The benefit of AFS web space is that access can be made more selective and more robust by using standard ACLs, and additional access constraints can be implemented with further refinements in .htaccess files.
In order to serve web pages, the web server needs to be able to read them. Under NFS or a local file system, web pages are usually group-owned and readable by the apache GID. Under AFS, such files (or, more accurately, directories containing any such files) should have ACL "rl" (read & lookup) permissions for the specific web server eg 'system:groupserver'. Any directories above this in the filesystem tree should have at least "l" (lookup) permission for the same 'system:groupserver' (otherwise the web server cannot navigate down to the desired location).
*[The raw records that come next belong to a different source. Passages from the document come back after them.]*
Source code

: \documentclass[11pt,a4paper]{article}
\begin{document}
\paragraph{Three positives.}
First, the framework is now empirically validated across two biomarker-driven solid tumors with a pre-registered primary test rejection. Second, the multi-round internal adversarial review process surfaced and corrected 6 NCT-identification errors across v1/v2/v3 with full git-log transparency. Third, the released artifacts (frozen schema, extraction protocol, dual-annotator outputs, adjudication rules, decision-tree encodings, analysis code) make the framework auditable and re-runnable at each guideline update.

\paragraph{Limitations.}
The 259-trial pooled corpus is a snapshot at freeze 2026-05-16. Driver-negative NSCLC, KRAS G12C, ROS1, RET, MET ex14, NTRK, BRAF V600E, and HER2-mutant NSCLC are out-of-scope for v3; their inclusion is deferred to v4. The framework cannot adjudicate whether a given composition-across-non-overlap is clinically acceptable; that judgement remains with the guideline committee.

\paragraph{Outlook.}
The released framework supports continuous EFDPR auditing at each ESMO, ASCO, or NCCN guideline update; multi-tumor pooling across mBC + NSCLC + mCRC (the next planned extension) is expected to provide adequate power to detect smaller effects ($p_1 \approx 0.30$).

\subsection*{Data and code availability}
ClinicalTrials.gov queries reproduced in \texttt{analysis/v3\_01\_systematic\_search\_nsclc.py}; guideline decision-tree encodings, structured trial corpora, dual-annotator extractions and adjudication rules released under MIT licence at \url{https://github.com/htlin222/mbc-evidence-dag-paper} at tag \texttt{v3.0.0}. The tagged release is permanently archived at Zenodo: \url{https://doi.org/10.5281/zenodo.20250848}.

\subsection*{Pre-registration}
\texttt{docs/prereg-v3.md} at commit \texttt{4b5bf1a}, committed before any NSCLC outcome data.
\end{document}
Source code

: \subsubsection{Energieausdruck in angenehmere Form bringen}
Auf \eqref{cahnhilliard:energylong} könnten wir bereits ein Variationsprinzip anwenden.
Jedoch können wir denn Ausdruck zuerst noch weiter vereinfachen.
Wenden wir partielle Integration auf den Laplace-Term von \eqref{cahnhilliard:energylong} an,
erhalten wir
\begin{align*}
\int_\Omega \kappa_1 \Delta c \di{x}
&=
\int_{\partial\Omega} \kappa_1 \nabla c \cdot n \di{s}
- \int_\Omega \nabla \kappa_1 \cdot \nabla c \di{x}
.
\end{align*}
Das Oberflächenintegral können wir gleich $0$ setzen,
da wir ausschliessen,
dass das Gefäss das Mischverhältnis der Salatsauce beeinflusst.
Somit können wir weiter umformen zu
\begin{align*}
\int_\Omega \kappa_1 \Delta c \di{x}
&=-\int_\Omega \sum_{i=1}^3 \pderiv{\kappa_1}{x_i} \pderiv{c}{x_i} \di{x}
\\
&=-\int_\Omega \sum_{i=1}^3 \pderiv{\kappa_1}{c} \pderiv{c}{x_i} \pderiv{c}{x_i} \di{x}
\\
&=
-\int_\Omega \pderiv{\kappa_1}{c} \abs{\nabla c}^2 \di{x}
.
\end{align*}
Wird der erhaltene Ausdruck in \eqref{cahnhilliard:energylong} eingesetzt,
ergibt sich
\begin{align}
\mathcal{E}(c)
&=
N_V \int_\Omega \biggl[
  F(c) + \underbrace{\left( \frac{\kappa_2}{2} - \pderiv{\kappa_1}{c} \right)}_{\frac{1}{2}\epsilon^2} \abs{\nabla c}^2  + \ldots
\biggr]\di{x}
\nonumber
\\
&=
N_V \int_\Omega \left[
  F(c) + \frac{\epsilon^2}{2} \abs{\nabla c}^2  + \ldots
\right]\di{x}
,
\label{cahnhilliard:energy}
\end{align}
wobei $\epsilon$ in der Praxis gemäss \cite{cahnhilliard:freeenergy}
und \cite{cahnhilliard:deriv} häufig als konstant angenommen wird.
Here are the AFS groups for each AFS-aware web service.
| Service | AFS Group |
|---|---|
| Main www.inf | system:infmainweb |
| homepages.inf | system:homepageswebserver |
| groups.inf | system:groupwebserver |
| dream.inf | dreamersadmin:webservers |
Using Cosign
To use (or continue to use) Cosign with.htaccess files, check that all directories in the path down to the .htaccess file have ACL "l" (lookup) permission for the 'system:groupwebserver' group (for example), and that the directory containing the .htaccess file has "rl" (read & lookup) permissions for the 'system:groupwebserver' group. Cosign "Require" directives can then be used to define access constraints (see Apache httpd Require directive documentation).
Note that "Require" directives can only be used to further refine access constraints (the .htaccess file cannot be used to override ACL access constraints within user-ACL restricted space).
Caveat
It is worth being reiterating that AFS is a global filesystem, and that the files available via the/afs/inf.ed.ac.uk path, could be readable by they entire world (as well as the desired web server) depending on the ACL settings of the directories on the path. So be careful when setting the ACLs.